Martin, who covers Meta for Needham & Co., has been interpreting CEO-speak since starting as an analyst for Credit Suisse First Boston in the late 1990s. She had a pretty clear idea of the message Zuck was sending.
“If you’re only getting 20% or 30% more productivity as an engineer,” she said, “you’re going to lose your job.”
Giant tech companies at the heart of the AI boom have never been more profitable, powerful, or highly valued.
But for anything non-AI, Wall Street expects increasingly tight budgets at hyperscalers like Meta, Microsoft, Alphabet, and Oracle, as these companies start to digest massive costs related to their huge spending binge on AI data centers. Morgan Stanley estimates that group could recognize a whopping $680 billion of depreciation costs over the next four years. And that doesn’t even include Amazon, one of the most prolific capex spenders.
As those depreciation costs rise in coming years, hyperscalers’ profitability will hinge in part on how effectively they control non-AI operational expenses. That can be through lower labor costs, higher productivity, or spending less time and money on non-AI endeavors. Analysts say such adjustments are already starting to happen.
A little over two weeks ago, Amazon announced 16,000 new layoffs, on top of the 14,000 job cuts it had already announced in October. Less than a month ago, Meta laid off about 1,500 workers from its Reality Labs division.
“Companies are trading opex for capex,” said Brian Pitz, an analyst covering Alphabet, Amazon, and Meta, among others, for BMO Capital. “They’re kind of shifting away from some of these lower return threshold projects in favor of AI.”
Companies could also cut back elsewhere, including on dividends and stock buybacks, a point recently made well by The Information.
Before the AI boom, tech companies praised their lack of large-scale capital investment as a key attribute of their “asset-light” business models.
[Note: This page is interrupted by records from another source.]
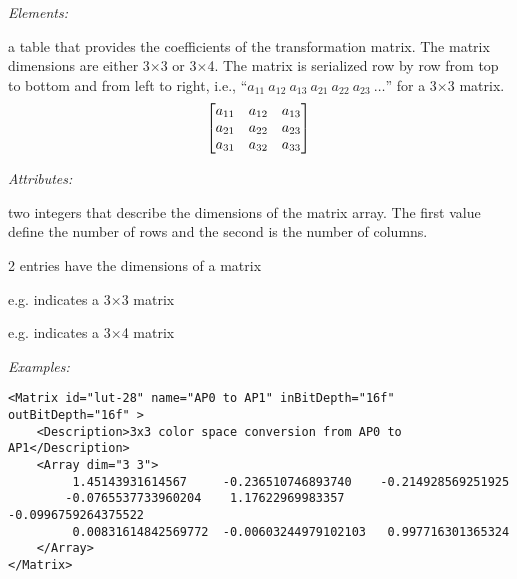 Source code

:  
\emph{Elements:}
\begin{xmlfields}
    \xmlitem[Array][required] 
    a table that provides the coefficients of the transformation matrix. The matrix dimensions are either 3$\times$3 or 3$\times$4. The matrix is serialized row by row from top to bottom and from left to right, i.e., ``$a_{11}\ a_{12}\ a_{13}\ a_{21}\ a_{22}\ a_{23}\ \ldots$'' for a 3$\times$3 matrix.
        \begin{equation}
            \begin{bmatrix*}
                a_{11} & a_{12} & a_{13} \\
                a_{21} & a_{22} & a_{23} \\
                a_{31} & a_{32} & a_{33} \\
            \end{bmatrix*} \\
        \end{equation}

    \emph{Attributes:}
    \begin{xmlfields}            
        \xmlitem[dim][required] 
        two integers that describe the dimensions of the matrix array. The first value define the number of rows and the second is the number of columns. 
        
        2 entries have the dimensions of a matrix
        \begin{list}{}{\setlength{\itemsep}{4pt}\setlength{\topsep}{0pt}}
                \item e.g.  indicates a 3$\times$3 matrix
                \item e.g.  indicates a 3$\times$4 matrix
        \end{list}
    \end{xmlfields}

    
\end{xmlfields}


\emph{Examples:}
\begin{lstlisting}[caption=Example of a \xml{Matrix} node with \xml{dim="3 3 3"}]
<Matrix id="lut-28" name="AP0 to AP1" inBitDepth="16f" outBitDepth="16f" >
    <Description>3x3 color space conversion from AP0 to AP1</Description>
    <Array dim="3 3">
         1.45143931614567     -0.236510746893740    -0.214928569251925
        -0.0765537733960204    1.17622969983357     -0.0996759264375522
         0.00831614842569772  -0.00603244979102103   0.997716301365324
    </Array>
</Matrix>
\end{lstlisting}

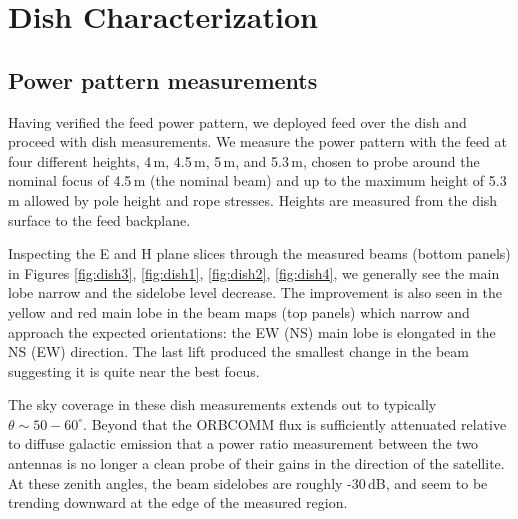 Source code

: \documentclass{emulateapj}
\begin{document}

\section{Dish Characterization}

\subsection{Power pattern measurements}

Having verified the feed power pattern, we deployed feed over the dish and proceed with dish measurements. We measure the power pattern with the feed at four different heights, 4\,m, 4.5\,m, 5\,m, and 5.3\,m, chosen to probe around the nominal focus of 4.5\,m (the nominal beam) and up to the maximum height of 5.3\,m allowed by pole height and rope stresses. Heights are measured from the dish surface to the feed backplane. 

Inspecting the E and H plane slices through the measured beams (bottom panels) in Figures \ref{fig:dish3}, \ref{fig:dish1}, \ref{fig:dish2}, \ref{fig:dish4}, we generally see the main lobe narrow and the sidelobe level decrease. The improvement is also seen in the yellow and red main lobe in the beam maps (top panels) which narrow and approach the expected orientations: the EW (NS) main lobe is elongated in the NS (EW) direction. The last lift produced the smallest change in the beam suggesting it is quite near the best focus. 

The sky coverage in these dish measurements extends out to typically $\theta\sim50-60^\circ$. Beyond that the ORBCOMM flux is sufficiently attenuated relative to diffuse galactic emission that a power ratio measurement between the two antennas is no longer a clean probe of their gains in the direction of the satellite. At these zenith angles, the beam sidelobes are roughly -30\,dB, and seem to be trending downward at the edge of the measured region.

\end{document}
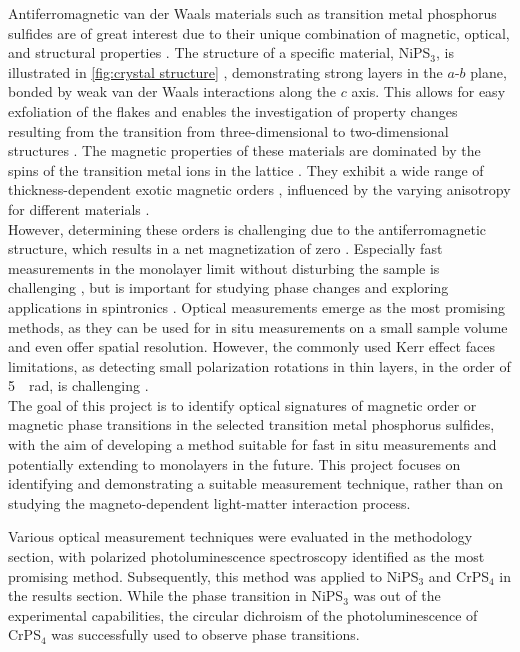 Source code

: \documentclass[
	twoside,
	parskip=half,
	a4paper,
]{scrbook}
\begin{document}
Antiferromagnetic van der Waals materials such as transition metal phosphorus sulfides are of great interest due to their unique combination of magnetic, optical, and structural properties \cite{MPX_review,MPS_magnetism}. 
The structure of a specific material, NiPS$_3$, is illustrated in \autoref{fig:crystal structure} \cite{NiPS3_coherent}, demonstrating strong layers in the $a$-$b$ plane, bonded by weak van der Waals interactions along the $c$ axis.
This allows for easy exfoliation of the flakes and enables the investigation of property changes resulting from the transition from three-dimensional to two-dimensional structures \cite{MPX_review}.
The magnetic properties of these materials are dominated by the spins of the transition metal ions in the lattice \cite{MPS_magnetism}.
They exhibit a wide range of thickness-dependent exotic magnetic orders \cite{AFM_review}, influenced by the varying anisotropy for different materials \cite{MPS_magnetism, CrPS4_magnetic}.\\
However, determining these orders is challenging due to the antiferromagnetic structure, which results in a net magnetization of zero \cite{MPS_magnetism}.
Especially fast measurements in the monolayer limit without disturbing the sample is challenging \cite{AFM_review, CrPS4_magnetic}, but is important for studying phase changes and exploring applications in spintronics \cite{AFM_review}.
Optical measurements emerge as the most promising methods, as they can be used for in situ measurements on a small sample volume and even offer spatial resolution. 
However, the commonly used Kerr effect faces limitations, as detecting small polarization rotations in thin layers, in the order of \SI{5}{\mu rad}, is challenging \cite{AFM_review}.\\
The goal of this project is to identify optical signatures of magnetic order or magnetic phase transitions in the selected transition metal phosphorus sulfides, with the aim of developing a method suitable for fast in situ measurements and potentially extending to monolayers in the future.
This project focuses on identifying and demonstrating a suitable measurement technique, rather than on studying the magneto-dependent light-matter interaction process.

Various optical measurement techniques were evaluated in the methodology section, with polarized photoluminescence spectroscopy identified as the most promising method.
Subsequently, this method was applied to NiPS$_3$ and CrPS$_4$ in the results section.
While the phase transition in NiPS$_3$ was out of the experimental capabilities, the circular dichroism of the photoluminescence of CrPS$_4$ was successfully used to observe phase transitions.
\end{document}
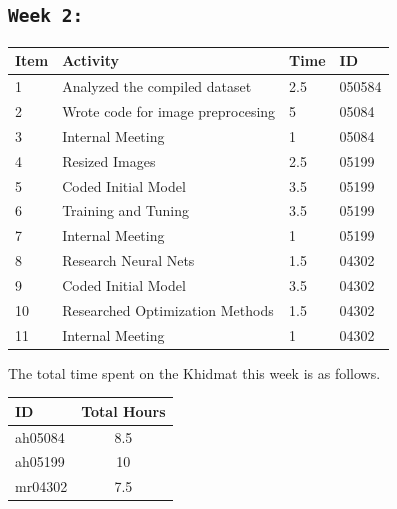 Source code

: \documentclass[11pt]{article}
\begin{document}
\subsection{\texttt{Week 2: }}
\begin{center}
\begin{tabular}{|l|l|l|l|}
  \hline
  \textbf{Item} 	& \textbf{Activity} & \textbf{Time} & \textbf{ID} \\\hline
  1 & Analyzed the compiled dataset & 2.5 & 050584 \\ \hline
  2 & Wrote code for image preprocesing & 5 & 05084 \\ \hline
  3 & Internal Meeting & 1 & 05084 \\ \hline
  4 & Resized Images & 2.5 & 05199  \\ \hline
  5 & Coded Initial Model & 3.5 & 05199 \\ \hline 
  6 & Training and Tuning & 3.5 & 05199 \\ \hline
  7 & Internal Meeting & 1 & 05199 \\ \hline
  8 & Research Neural Nets & 1.5 & 04302 \\ \hline
  9 & Coded Initial Model & 3.5 & 04302 \\ \hline
  10 & Researched Optimization Methods & 1.5 & 04302 \\ \hline
  11 & Internal Meeting & 1 & 04302 \\ \hline
\end{tabular}
    
\end{center}
The total time spent on the Khidmat this week is as follows.    

\begin{center}
\begin{tabular}{|l|c|}
  \hline
  \textbf{ID} & \textbf{Total Hours}\\\hline
  ah05084 & 8.5 \\\hline
  ah05199 & 10 \\\hline
  mr04302 & 7.5 \\\hline
\end{tabular}
\end{center}
\end{document}
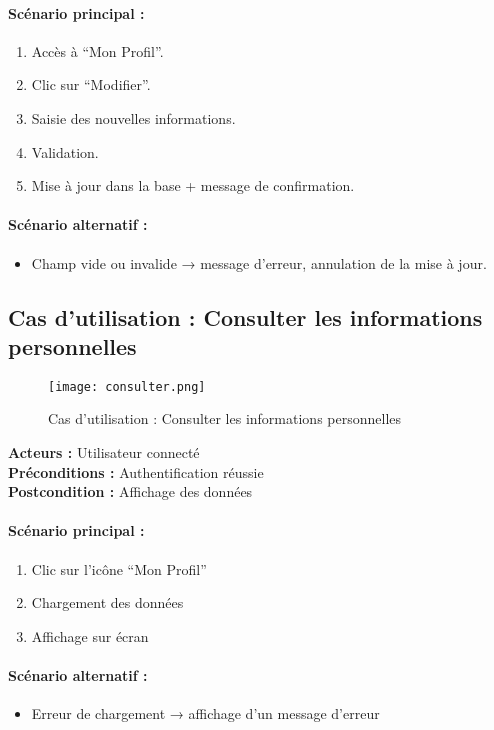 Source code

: \documentclass[12pt,a4paper]{report}
\begin{document}
\paragraph{Scénario principal :}
\begin{enumerate}
    \item Accès à “Mon Profil”.
    \item Clic sur “Modifier”.
    \item Saisie des nouvelles informations.
    \item Validation.
    \item Mise à jour dans la base + message de confirmation.
\end{enumerate}

\paragraph{Scénario alternatif :}
\begin{itemize}
    \item Champ vide ou invalide → message d’erreur, annulation de la mise à jour.
\end{itemize}

\subsection{Cas d’utilisation : Consulter les informations personnelles}
\begin{figure}[H] 
    \centering
    \texttt{[image: consulter.png]}
    \caption{Cas d'utilisation : Consulter les informations personnelles }
    \label{fig:consulterSprint1}
\end{figure}
\textbf{Acteurs :} Utilisateur connecté \\
\textbf{Préconditions :} Authentification réussie \\
\textbf{Postcondition :} Affichage des données

\paragraph{Scénario principal :}
\begin{enumerate}
    \item Clic sur l’icône “Mon Profil”
    \item Chargement des données
    \item Affichage sur écran
\end{enumerate}

\paragraph{Scénario alternatif :}
\begin{itemize}
    \item Erreur de chargement → affichage d’un message d’erreur
\end{itemize}
\end{document}
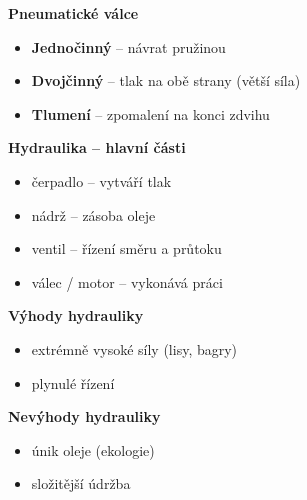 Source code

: \documentclass[a4paper,10pt]{article}
\begin{document}
\begin{vysvetlenibox}
\begin{center}
\textbf{Pneumatické válce}
\begin{itemize}[noitemsep, leftmargin=1.4em, topsep=4pt]
    \item \textbf{Jednočinný} -- návrat pružinou
    \item \textbf{Dvojčinný} -- tlak na obě strany (větší síla)
    \item \textbf{Tlumení} -- zpomalení na konci zdvihu
\end{itemize}

\textbf{Hydraulika -- hlavní části}
\begin{itemize}[noitemsep, leftmargin=1.4em, topsep=4pt]
    \item čerpadlo -- vytváří tlak
    \item nádrž -- zásoba oleje
    \item ventil -- řízení směru a průtoku
    \item válec / motor -- vykonává práci
\end{itemize}

\textbf{Výhody hydrauliky}
\begin{itemize}[noitemsep, leftmargin=1.4em, topsep=4pt]
    \item extrémně vysoké síly (lisy, bagry)
    \item plynulé řízení
\end{itemize}

\textbf{Nevýhody hydrauliky}
\begin{itemize}[noitemsep, leftmargin=1.4em, topsep=4pt]
    \item únik oleje (ekologie)
    \item složitější údržba
\end{itemize}

\end{center}
\end{vysvetlenibox}


\end{document}
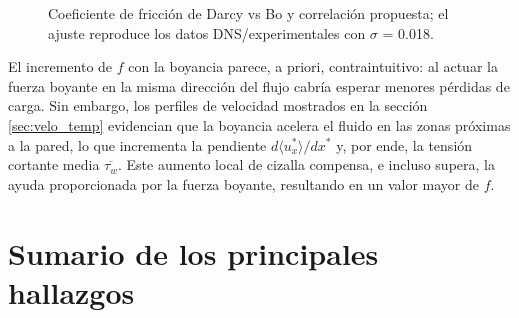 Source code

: \begin{figure}[H]
  \centering
  \caption{Coeficiente de fricción de Darcy vs Bo y correlación propuesta; el ajuste reproduce los datos DNS/experimentales con $\sigma$ = 0.018.}
  \label{fig:nusselt}
\end{figure}

El incremento de $f$ con la boyancia parece, a priori, contraintuitivo: al actuar la fuerza boyante en la misma dirección del flujo cabría esperar menores pérdidas de carga. Sin embargo, los perfiles de velocidad mostrados en la sección \ref{sec:velo_temp} evidencian que la boyancia acelera el fluido en las zonas próximas a la pared, lo que incrementa la pendiente $d \langle u^*_x \rangle / dx^*$ y, por ende, la tensión cortante media $\overline{\tau_w}$. Este aumento local de cizalla compensa, e incluso supera, la ayuda proporcionada por la fuerza boyante, resultando en un valor mayor de $f$.


\section{Sumario de los principales hallazgos}

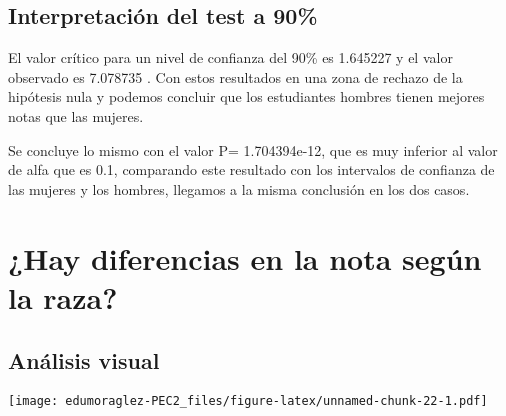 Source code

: \documentclass[
]{article}
\newenvironment{Shaded}{\begin{snugshade}}{\end{snugshade}}
\newcommand{\AttributeTok}[1]{\textcolor[rgb]{0.80,0.80,0.80}{#1}}
\newcommand{\ConstantTok}[1]{\textcolor[rgb]{0.86,0.64,0.64}{\textbf{#1}}}
\newcommand{\FunctionTok}[1]{\textcolor[rgb]{0.94,0.94,0.56}{#1}}
\newcommand{\NormalTok}[1]{\textcolor[rgb]{0.80,0.80,0.80}{#1}}
\newcommand{\OtherTok}[1]{\textcolor[rgb]{0.94,0.94,0.56}{#1}}
\newcommand{\SpecialCharTok}[1]{\textcolor[rgb]{0.86,0.64,0.64}{#1}}
\newcommand{\StringTok}[1]{\textcolor[rgb]{0.80,0.58,0.58}{#1}}
\begin{document}
\hypertarget{interpretaciuxf3n-del-test-a-90}{%
\subsection{Interpretación del test a
90\%}\label{interpretaciuxf3n-del-test-a-90}}

El valor crítico para un nivel de confianza del 90\% es 1.645227 y el
valor observado es 7.078735 . Con estos resultados en una zona de
rechazo de la hipótesis nula y podemos concluir que los estudiantes
hombres tienen mejores notas que las mujeres.

Se concluye lo mismo con el valor P= 1.704394e-12, que es muy inferior
al valor de alfa que es 0.1, comparando este resultado con los
intervalos de confianza de las mujeres y los hombres, llegamos a la
misma conclusión en los dos casos.

\hypertarget{hay-diferencias-en-la-nota-seguxfan-la-raza}{%
\section{¿Hay diferencias en la nota según la
raza?}\label{hay-diferencias-en-la-nota-seguxfan-la-raza}}

\hypertarget{anuxe1lisis-visual-2}{%
\subsection{Análisis visual}\label{anuxe1lisis-visual-2}}

\begin{Shaded}
\end{Shaded}

\texttt{[image: edumoraglez-PEC2\_files/figure-latex/unnamed-chunk-22-1.pdf]}
\end{document}
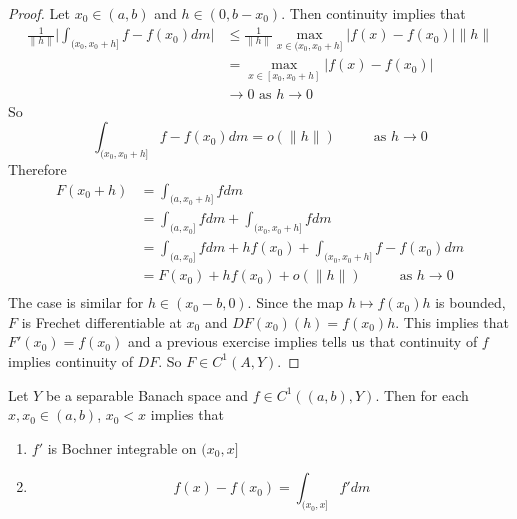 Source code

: \documentclass{book}
\begin{document}
	\begin{proof}
	Let $x_0 \in (a,b)$ and $h \in (0, b-x_0)$. Then continuity implies that
	\begin{align*}
	\frac{1}{\|h\|} \bigg | \int_{(x_0, x_0 + h]}f - f(x_0) dm \bigg |
	& \leq  \frac{1}{\|h\|} \max_{x \in (x_0, x_0+h]} |f(x) - f(x_0)| \|h\| \\
	&= \max_{x \in [x_0, x_0+h]} |f(x) - f(x_0)| \\
	& \rightarrow 0  \text{ as } h \rightarrow 0
\end{align*}	  
So $$\int_{(x_0, x_0 + h]}f - f(x_0) dm = o(\|h\|) \hspace{1cm}\text{ as }h \rightarrow 0$$ 
	Therefore 
	\begin{align*}
	F(x_0 + h)
	&= \int_{(a, x_0 + h]} f dm  \\
	&= \int_{(a, x_0]} f dm + \int_{(x_0, x_0 + h]} fdm \\
	&= \int_{(a, x_0]} f dm + hf(x_0) + \int_{(x_0, x_0 + h]} f - f(x_0) dm \\ 
	&= F(x_0 ) + hf(x_0) + o(\|h\|) \hspace{1cm }\text{ as } h \rightarrow 0\\
	\end{align*}
	The case is similar for $h \in (x_0 - b, 0)$. Since the map $h \mapsto f(x_0)h$ is bounded, $F$ is Frechet differentiable at $x_0$ and $DF(x_0)(h) = f(x_0)h$. This implies that $F'(x_0) = f(x_0)$ and a previous exercise implies tells us that continuity of $f$ implies continuity of $DF$. So $F \in C^1(A, Y)$.
	\end{proof}
	
	\begin{ex} \lex{}
	Let $Y$ be a separable Banach space and $f \in C^1((a,b), Y)$. Then for each $x, x_0 \in (a,b)$, $x_0 < x$ implies that 
	\begin{enumerate}
	\item $f'$ is Bochner integrable on $(x_0, x]$ 
	\item  $$f(x) - f(x_0) = \int_{(x_0, x]}f'dm$$ 
	\end{enumerate}
	\end{ex}
\end{document}
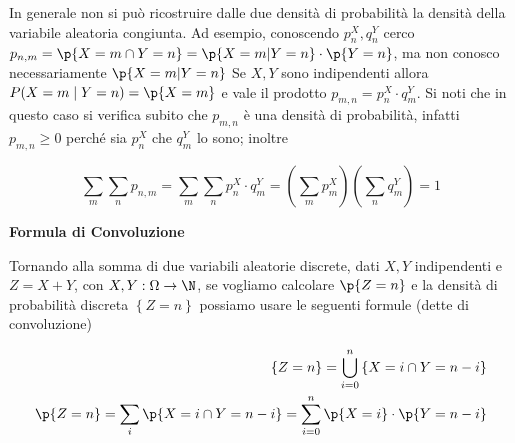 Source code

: In generale non si pu\`o  ricostruire dalle due densit\`a di probabilit\`a  la
densit\`a della variabile aleatoria congiunta. Ad esempio, conoscendo $
p^X_n,q^Y_n $ cerco $ p_{n,m}  = \p{X = m \cap Y = n} = \p{X = m | Y = n} \cdot
\p{Y=n} $, ma non conosco necessariamente $\p{X = m | Y = n}$ Se $ X,Y $ sono
indipendenti allora $ P(X=m \mid Y=n) = \p{X=m} $ e vale il prodotto $ p_{m,n} =
p^X_n \cdot q^Y_m $. Si noti che in questo caso si verifica subito che  $
p_{m,n} $  \`e  una densit\`a  di probabilit\`a, infatti $ p_{m,n}\ge0 $
perch\'e sia $p^X_n$  che $q^Y_m $ lo sono; inoltre

\begin{equation*}
    \sum_{m}\sum_{n} p_{n,m} = \sum_{m}\sum_{n} p^X_n \cdot q^Y_m
 = \left( \sum_{m} p^X_m \right) \left( \sum_{n} q^Y_m \right) = 1
\end{equation*}



\begin{defn}
    \textbf{Formula di Convoluzione}

    Tornando alla somma di due variabili aleatorie discrete, dati $ X,Y $
    indipendenti e $ Z = X + Y $, con $ X,Y : \Omega \to \N $, se vogliamo
    calcolare $ \p{Z = n} $ e la densit\`a  di probabilit\`a  discreta $
    \left\{Z = n\right\} $ possiamo usare le seguenti formule (dette di
    convoluzione)

    \begin{equation*}
    \begin{aligned}
    \left\{Z = n\right\} = \bigcup_{i=0}^{n} \left\{X = i \cap Y = n - i \right\} \\
    \p{Z=n} = \sum_{i} \p{X = i \cap Y = n-i} = \sum_{i = 0}^{n} \p{X=i} \cdot \p{Y=n-i}
    \end{aligned}
    \end{equation*}
\end{defn}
The low-cost structure consisted largely of employees, intellectual property, and computing power, resulting in big profit margins and growing piles of cash that companies could use to buy back stock and boost returns.
“For two decades-ish, they talked about how they’re asset light and they’re efficient and they can buy back stock and they don’t need debt,” said Todd Castagno, a Morgan Stanley managing director specializing in accounting research. “And all of that has changed within the past 18 months.”
Castagno argued in a recent report that Wall Street seems to be hitching its near-term hopes for these companies to a large decline in the importance of non-AI expenses, which may not materialize.
Bank of America semiconductor analyst Vivek Arya, who tracks hyperscaler capex because of its importance to chip sales, noted that one of the biggest costs for these companies has long been employees, largely represented in the form of stock-based compensation expense.
“They would hire a lot of people, and those people would consume a ton of stock compensation expense,” he said, adding that now “they are not hiring people with the same intensity. They would rather buy more GPUs. And guess what? Those GPUs don’t need as much stock-compensation expense.”
In other words, Arya thinks that the potential returns to hyperscalers over time in the AI era could be larger than expected, as companies continue to effectively replace people with high-powered AI technology.
That seems to be the story that the companies themselves are telling. As part of their recent flurry of earnings reports, tech executives have stressed how they expect rising productivity to help offset the impact of depreciation expenses.
On its post-earnings conference call last week, Alphabet said roughly 50% of code at the company is now written by AI agents, and only then reviewed by flesh-and-blood programmers. A day later, Amazon executives highlighted plans to expand on the 1 million robots it already has working at its retail distribution operation.
And on its call late last month, Microsoft executives used the phrase “efficiency gains” five separate times — the most on record in conference call transcripts kept by FactSet — all in the context of offsetting rising expenses and preserving profit margins.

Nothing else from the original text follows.